- [WORK INSTRUCTION]: Collect all lines below with the string "also".

- [EXTRACTED RECORDS]:
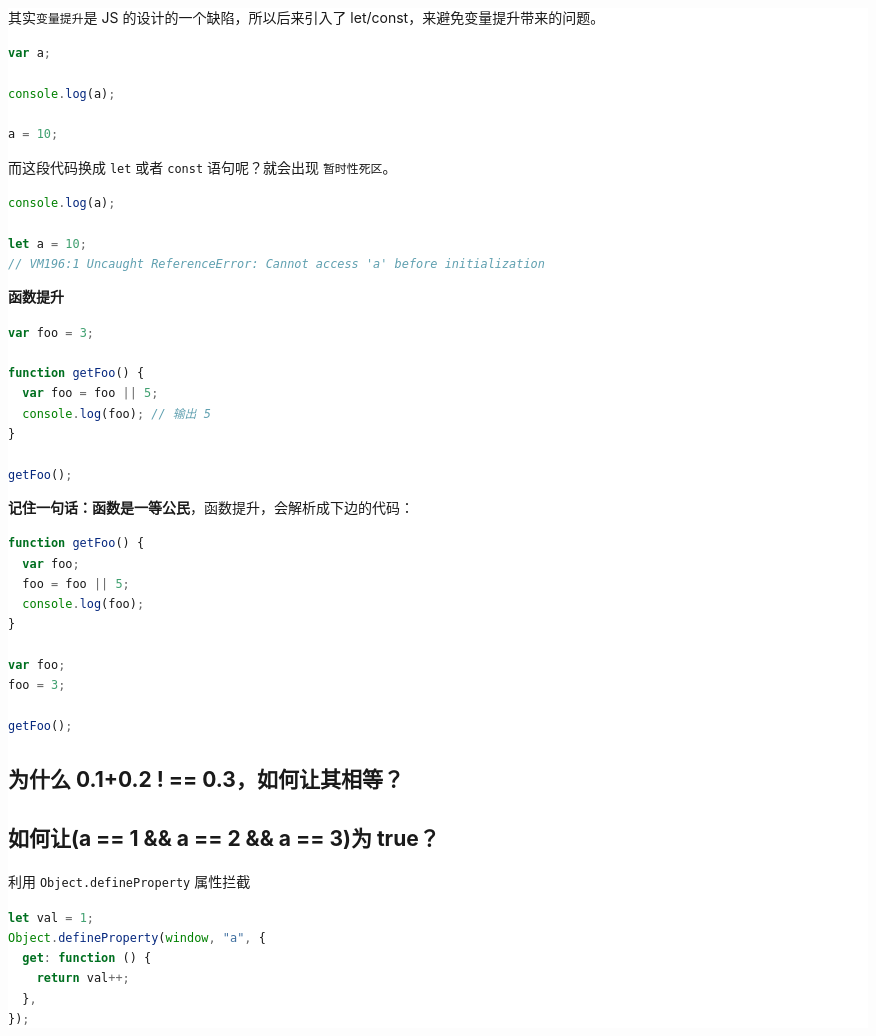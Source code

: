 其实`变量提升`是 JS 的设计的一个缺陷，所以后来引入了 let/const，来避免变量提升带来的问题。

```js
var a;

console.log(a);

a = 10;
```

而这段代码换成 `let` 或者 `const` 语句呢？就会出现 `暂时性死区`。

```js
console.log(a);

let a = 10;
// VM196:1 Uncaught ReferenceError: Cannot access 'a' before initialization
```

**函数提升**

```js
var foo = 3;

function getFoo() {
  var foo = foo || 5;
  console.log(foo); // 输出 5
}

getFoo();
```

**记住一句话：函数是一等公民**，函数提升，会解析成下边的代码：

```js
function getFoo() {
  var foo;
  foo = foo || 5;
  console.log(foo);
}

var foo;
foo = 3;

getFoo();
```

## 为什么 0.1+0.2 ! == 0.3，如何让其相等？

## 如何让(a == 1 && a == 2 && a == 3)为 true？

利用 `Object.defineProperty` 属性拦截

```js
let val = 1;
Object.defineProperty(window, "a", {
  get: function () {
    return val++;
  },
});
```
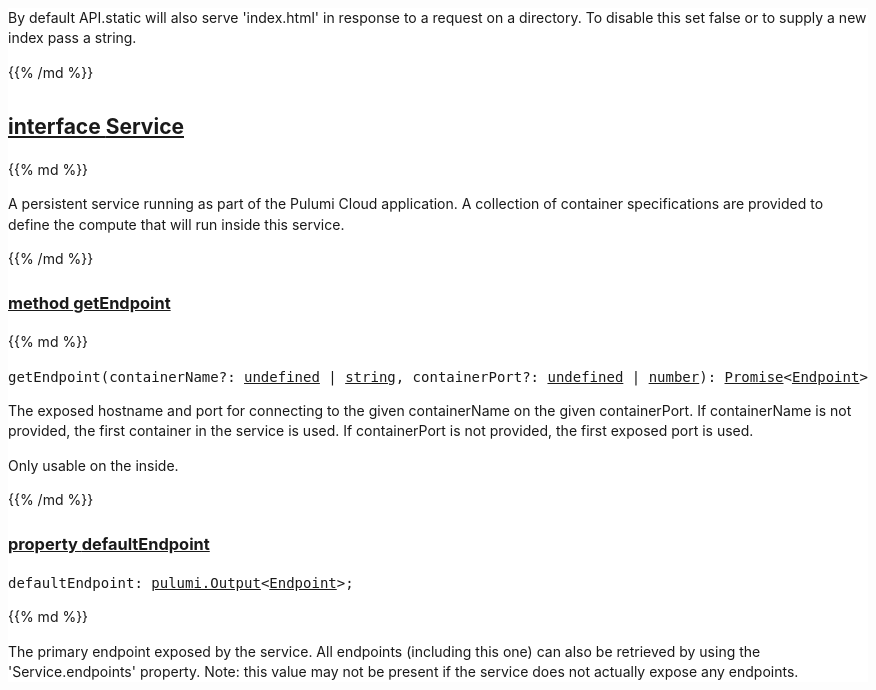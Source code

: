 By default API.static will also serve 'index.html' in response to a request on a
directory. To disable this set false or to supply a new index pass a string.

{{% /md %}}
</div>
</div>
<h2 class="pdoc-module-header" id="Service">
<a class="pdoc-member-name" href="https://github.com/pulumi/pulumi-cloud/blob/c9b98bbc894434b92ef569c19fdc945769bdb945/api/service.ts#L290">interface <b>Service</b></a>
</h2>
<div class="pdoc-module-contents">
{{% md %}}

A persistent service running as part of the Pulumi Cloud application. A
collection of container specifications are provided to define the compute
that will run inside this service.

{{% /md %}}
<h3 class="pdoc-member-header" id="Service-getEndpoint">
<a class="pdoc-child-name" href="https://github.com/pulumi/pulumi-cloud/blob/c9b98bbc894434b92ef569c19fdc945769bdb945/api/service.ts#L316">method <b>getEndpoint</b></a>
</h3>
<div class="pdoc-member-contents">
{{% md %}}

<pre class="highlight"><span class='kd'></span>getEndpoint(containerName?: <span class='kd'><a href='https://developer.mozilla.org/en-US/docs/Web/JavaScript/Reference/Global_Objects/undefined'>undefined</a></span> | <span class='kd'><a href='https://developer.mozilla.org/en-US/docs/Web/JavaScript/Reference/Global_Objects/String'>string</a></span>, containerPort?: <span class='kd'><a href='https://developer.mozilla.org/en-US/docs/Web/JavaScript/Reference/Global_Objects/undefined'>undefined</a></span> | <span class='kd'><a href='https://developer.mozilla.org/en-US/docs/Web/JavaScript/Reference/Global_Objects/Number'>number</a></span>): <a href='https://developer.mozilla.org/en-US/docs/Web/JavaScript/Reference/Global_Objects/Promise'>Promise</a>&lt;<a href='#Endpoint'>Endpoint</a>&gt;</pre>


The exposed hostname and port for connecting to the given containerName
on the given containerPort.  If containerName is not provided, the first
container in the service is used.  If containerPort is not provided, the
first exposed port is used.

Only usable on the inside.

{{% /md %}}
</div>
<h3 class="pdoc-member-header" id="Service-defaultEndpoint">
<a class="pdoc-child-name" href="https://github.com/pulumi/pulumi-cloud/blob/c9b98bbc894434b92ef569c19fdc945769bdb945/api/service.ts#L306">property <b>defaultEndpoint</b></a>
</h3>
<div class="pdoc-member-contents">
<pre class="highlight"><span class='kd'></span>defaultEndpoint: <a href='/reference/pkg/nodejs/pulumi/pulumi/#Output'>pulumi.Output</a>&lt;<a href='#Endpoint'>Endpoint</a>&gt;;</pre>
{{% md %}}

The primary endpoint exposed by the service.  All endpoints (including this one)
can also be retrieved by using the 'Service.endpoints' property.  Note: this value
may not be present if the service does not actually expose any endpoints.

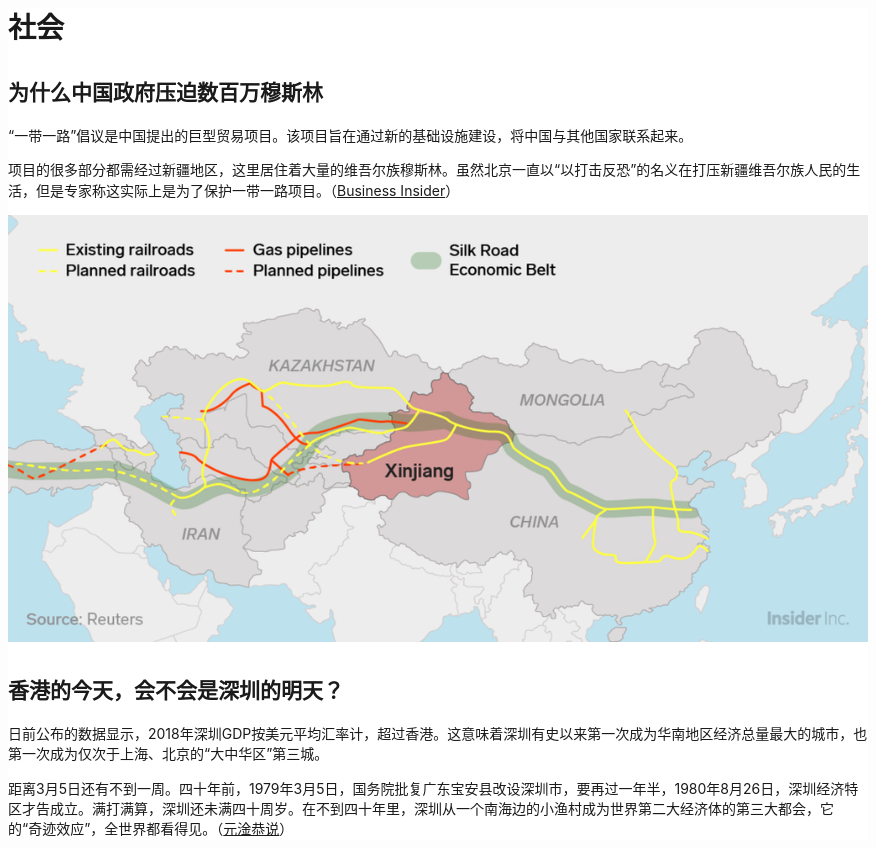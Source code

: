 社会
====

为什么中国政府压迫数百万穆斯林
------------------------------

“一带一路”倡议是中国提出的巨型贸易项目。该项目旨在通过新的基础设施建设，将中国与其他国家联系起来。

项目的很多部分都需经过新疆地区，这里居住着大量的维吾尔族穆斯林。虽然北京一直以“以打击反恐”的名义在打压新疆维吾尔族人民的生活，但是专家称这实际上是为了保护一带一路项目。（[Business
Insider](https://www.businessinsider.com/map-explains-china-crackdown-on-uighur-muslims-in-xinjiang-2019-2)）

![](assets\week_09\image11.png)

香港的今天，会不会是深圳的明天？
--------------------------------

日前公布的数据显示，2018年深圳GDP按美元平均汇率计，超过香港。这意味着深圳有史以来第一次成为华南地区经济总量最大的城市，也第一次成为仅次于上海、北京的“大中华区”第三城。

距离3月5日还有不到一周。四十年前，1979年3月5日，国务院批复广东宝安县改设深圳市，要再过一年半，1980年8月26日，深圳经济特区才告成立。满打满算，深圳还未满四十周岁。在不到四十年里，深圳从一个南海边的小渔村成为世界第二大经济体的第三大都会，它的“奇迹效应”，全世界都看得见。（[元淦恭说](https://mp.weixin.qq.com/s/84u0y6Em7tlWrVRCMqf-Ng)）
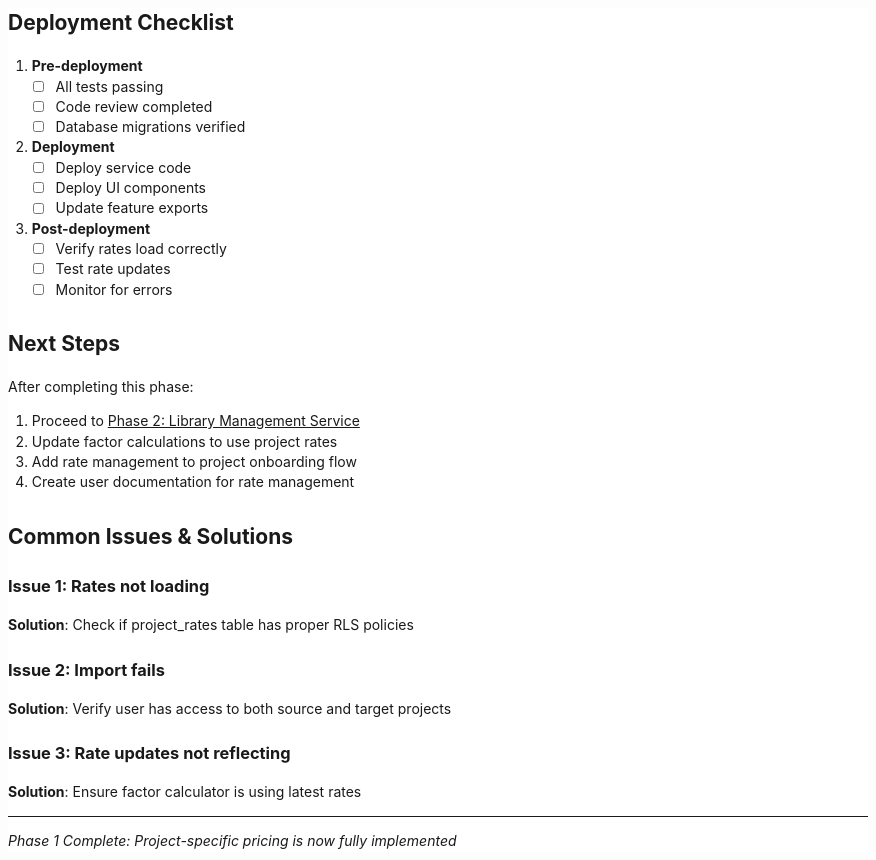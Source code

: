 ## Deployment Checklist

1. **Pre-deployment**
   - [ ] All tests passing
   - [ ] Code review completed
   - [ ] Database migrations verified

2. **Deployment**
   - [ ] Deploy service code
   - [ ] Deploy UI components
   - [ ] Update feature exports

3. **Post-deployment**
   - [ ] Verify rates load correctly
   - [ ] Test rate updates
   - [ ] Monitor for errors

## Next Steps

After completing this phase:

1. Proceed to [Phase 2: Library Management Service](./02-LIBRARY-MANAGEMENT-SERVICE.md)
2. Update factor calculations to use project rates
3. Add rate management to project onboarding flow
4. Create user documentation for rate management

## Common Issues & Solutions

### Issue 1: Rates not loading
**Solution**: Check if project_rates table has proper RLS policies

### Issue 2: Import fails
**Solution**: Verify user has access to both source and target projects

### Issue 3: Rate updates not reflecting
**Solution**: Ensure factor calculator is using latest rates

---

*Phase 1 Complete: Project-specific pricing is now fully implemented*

- [ANSWER SPACE]:
: By default API.static will also serve 'index.html' in response to a request on a
can also be retrieved by using the 'Service.endpoints' property.  Note: this value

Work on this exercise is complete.